= Dataset content =
☆ ☆ ☆ ☆
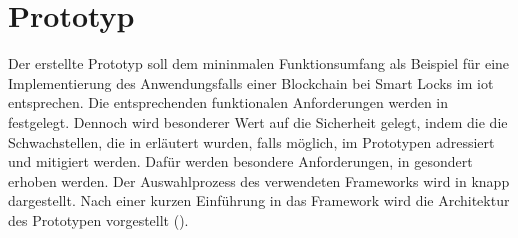 \section{Prototyp}
\label{sec:prototype}
    Der erstellte Prototyp soll dem mininmalen Funktionsumfang als Beispiel für eine Implementierung des Anwendungsfalls einer Blockchain bei Smart Locks im \gls{iot} entsprechen. 
    Die entsprechenden funktionalen Anforderungen werden in  festgelegt. 
    Dennoch wird besonderer Wert auf die Sicherheit gelegt, indem die die Schwachstellen, die in  erläutert wurden, falls möglich, im Prototypen adressiert und mitigiert werden. 
    Dafür werden besondere Anforderungen, in  gesondert erhoben werden.
    Der Auswahlprozess des verwendeten Frameworks wird in  knapp dargestellt.
    Nach einer kurzen Einführung in das Framework wird die Architektur des Prototypen vorgestellt ().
☆ ☆ ☆ ☆
= Work to be completed =
Write the records out again verbatim and omit the pictures they contain.

= Answer box =
 \section{Prototyp}
\label{sec:prototype}
    Der erstellte Prototyp soll dem mininmalen Funktionsumfang als Beispiel für eine Implementierung des Anwendungsfalls einer Blockchain bei Smart Locks im \gls{iot} entsprechen. 
    Die entsprechenden funktionalen Anforderungen werden in  festgelegt. 
    Dennoch wird besonderer Wert auf die Sicherheit gelegt, indem die die Schwachstellen, die in  erläutert wurden, falls möglich, im Prototypen adressiert und mitigiert werden. 
    Dafür werden besondere Anforderungen, in  gesondert erhoben werden.
    Der Auswahlprozess des verwendeten Frameworks wird in  knapp dargestellt.
    Nach einer kurzen Einführung in das Framework wird die Architektur des Prototypen vorgestellt ().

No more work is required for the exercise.